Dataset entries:
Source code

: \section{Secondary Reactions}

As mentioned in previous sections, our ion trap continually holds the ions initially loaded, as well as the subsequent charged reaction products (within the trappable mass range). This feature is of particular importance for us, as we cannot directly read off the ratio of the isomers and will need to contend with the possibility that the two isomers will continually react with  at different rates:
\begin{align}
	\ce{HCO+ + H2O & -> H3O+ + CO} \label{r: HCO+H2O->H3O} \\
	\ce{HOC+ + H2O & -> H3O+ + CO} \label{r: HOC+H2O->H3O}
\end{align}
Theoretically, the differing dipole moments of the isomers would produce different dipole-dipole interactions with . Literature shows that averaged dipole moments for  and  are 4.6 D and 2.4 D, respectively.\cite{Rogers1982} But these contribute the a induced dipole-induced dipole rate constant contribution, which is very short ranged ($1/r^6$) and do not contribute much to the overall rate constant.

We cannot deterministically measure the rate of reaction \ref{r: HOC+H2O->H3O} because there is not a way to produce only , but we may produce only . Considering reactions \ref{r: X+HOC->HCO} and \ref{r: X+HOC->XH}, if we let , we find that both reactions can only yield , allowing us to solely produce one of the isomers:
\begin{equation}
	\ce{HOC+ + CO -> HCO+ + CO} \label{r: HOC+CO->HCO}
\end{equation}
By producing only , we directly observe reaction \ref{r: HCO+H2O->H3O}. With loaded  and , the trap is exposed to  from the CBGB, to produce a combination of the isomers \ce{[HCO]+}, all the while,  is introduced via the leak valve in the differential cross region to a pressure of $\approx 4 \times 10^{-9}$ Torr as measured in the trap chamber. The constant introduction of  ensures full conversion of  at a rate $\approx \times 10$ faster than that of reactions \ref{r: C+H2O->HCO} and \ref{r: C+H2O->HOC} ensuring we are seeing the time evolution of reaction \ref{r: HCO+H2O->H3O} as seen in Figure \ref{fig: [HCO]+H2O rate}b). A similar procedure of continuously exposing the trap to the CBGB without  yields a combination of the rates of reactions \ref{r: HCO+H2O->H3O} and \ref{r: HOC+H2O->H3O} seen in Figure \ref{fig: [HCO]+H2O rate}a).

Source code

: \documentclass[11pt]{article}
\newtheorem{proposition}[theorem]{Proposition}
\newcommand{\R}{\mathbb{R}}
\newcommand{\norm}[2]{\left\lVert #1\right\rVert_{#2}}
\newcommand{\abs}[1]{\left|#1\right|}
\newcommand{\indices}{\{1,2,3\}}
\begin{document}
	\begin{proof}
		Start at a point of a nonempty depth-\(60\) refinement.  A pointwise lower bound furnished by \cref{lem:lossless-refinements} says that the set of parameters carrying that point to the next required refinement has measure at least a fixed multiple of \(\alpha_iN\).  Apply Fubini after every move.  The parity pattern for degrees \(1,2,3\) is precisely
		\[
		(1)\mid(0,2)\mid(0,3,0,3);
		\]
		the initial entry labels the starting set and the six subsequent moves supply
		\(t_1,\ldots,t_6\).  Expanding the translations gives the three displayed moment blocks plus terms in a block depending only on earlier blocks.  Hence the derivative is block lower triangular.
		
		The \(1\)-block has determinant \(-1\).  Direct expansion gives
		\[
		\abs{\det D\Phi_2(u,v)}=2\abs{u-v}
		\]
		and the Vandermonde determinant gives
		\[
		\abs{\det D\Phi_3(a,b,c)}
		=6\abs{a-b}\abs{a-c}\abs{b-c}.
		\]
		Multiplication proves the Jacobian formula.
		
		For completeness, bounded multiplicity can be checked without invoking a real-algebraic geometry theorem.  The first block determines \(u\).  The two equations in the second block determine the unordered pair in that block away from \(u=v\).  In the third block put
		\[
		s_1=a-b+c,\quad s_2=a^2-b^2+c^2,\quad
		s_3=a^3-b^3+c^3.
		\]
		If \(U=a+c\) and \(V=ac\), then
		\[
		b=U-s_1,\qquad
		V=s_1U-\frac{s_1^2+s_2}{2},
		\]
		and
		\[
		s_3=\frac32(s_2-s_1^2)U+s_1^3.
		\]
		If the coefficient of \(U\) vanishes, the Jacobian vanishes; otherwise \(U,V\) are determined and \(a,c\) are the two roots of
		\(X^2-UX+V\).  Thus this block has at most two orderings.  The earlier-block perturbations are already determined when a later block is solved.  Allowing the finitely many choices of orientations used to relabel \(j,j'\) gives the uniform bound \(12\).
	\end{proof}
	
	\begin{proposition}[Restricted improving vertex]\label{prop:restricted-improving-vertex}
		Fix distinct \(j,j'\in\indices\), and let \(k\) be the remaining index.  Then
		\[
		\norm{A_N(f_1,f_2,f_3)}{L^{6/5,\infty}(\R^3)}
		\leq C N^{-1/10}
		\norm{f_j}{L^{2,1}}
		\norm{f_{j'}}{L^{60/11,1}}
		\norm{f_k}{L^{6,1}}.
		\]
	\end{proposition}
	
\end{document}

What needs to be done: Now copy each line of the entries that mentions "theorem".

Completed task:
\newtheorem{proposition}[theorem]{Proposition}
		For completeness, bounded multiplicity can be checked without invoking a real-algebraic geometry theorem.  The first block determines \(u\).  The two equations in the second block determine the unordered pair in that block away from \(u=v\).  In the third block put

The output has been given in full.